Image denoising remains a significant challenge in image processing, as noise can degrade image quality during acquisition or transmission. In this work, we propose a new image denoising model based on the Atangana–Baleanu fractional derivative, introducing tunable parameters to control the regularization process. This model generalizes the well-known Rudin–Osher–Fatemi (ROF), Perona–Malik (PM), and Liao–Feng (LF) methods and can be viewed as a constrained optimization problem, extending the total variation approach. We provide a detailed demonstration of the finite difference scheme for the Atangana–Baleanu derivative and prove the theoretical stability of the numerical method.
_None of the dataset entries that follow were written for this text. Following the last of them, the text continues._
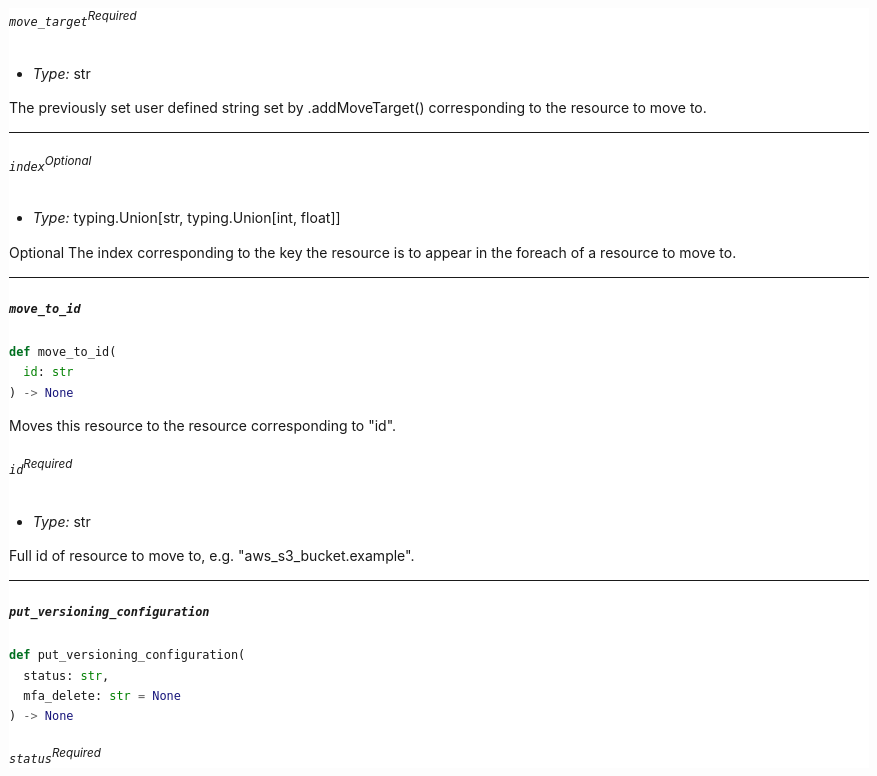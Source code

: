 ###### `move_target`<sup>Required</sup> <a name="move_target" id="@cdktf/provider-ionoscloud.s3BucketVersioning.S3BucketVersioning.moveTo.parameter.moveTarget"></a>

- *Type:* str

The previously set user defined string set by .addMoveTarget() corresponding to the resource to move to.

---

###### `index`<sup>Optional</sup> <a name="index" id="@cdktf/provider-ionoscloud.s3BucketVersioning.S3BucketVersioning.moveTo.parameter.index"></a>

- *Type:* typing.Union[str, typing.Union[int, float]]

Optional The index corresponding to the key the resource is to appear in the foreach of a resource to move to.

---

##### `move_to_id` <a name="move_to_id" id="@cdktf/provider-ionoscloud.s3BucketVersioning.S3BucketVersioning.moveToId"></a>

```python
def move_to_id(
  id: str
) -> None
```

Moves this resource to the resource corresponding to "id".

###### `id`<sup>Required</sup> <a name="id" id="@cdktf/provider-ionoscloud.s3BucketVersioning.S3BucketVersioning.moveToId.parameter.id"></a>

- *Type:* str

Full id of resource to move to, e.g. "aws_s3_bucket.example".

---

##### `put_versioning_configuration` <a name="put_versioning_configuration" id="@cdktf/provider-ionoscloud.s3BucketVersioning.S3BucketVersioning.putVersioningConfiguration"></a>

```python
def put_versioning_configuration(
  status: str,
  mfa_delete: str = None
) -> None
```

###### `status`<sup>Required</sup> <a name="status" id="@cdktf/provider-ionoscloud.s3BucketVersioning.S3BucketVersioning.putVersioningConfiguration.parameter.status"></a>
We also propose several simulations to optimally select the model parameters, especially the fractional derivative order α and the explicit–implicit parameter θ. Experimental results show that our approach effectively reduces noise and preserves image structure in both natural and medical images, outperforming existing models in terms of PSNR and SSIM values.

Suggested Citation

  • Echchehira, Mohamed & Hannabou, Mohamed & Atraoui, Mustapha & Bouaouid, Mohamed, 2025. "On an image denoising model based on Atangana–Baleanu fractional derivative," Physica A: Statistical Mechanics and its Applications, Elsevier, vol. 674(C).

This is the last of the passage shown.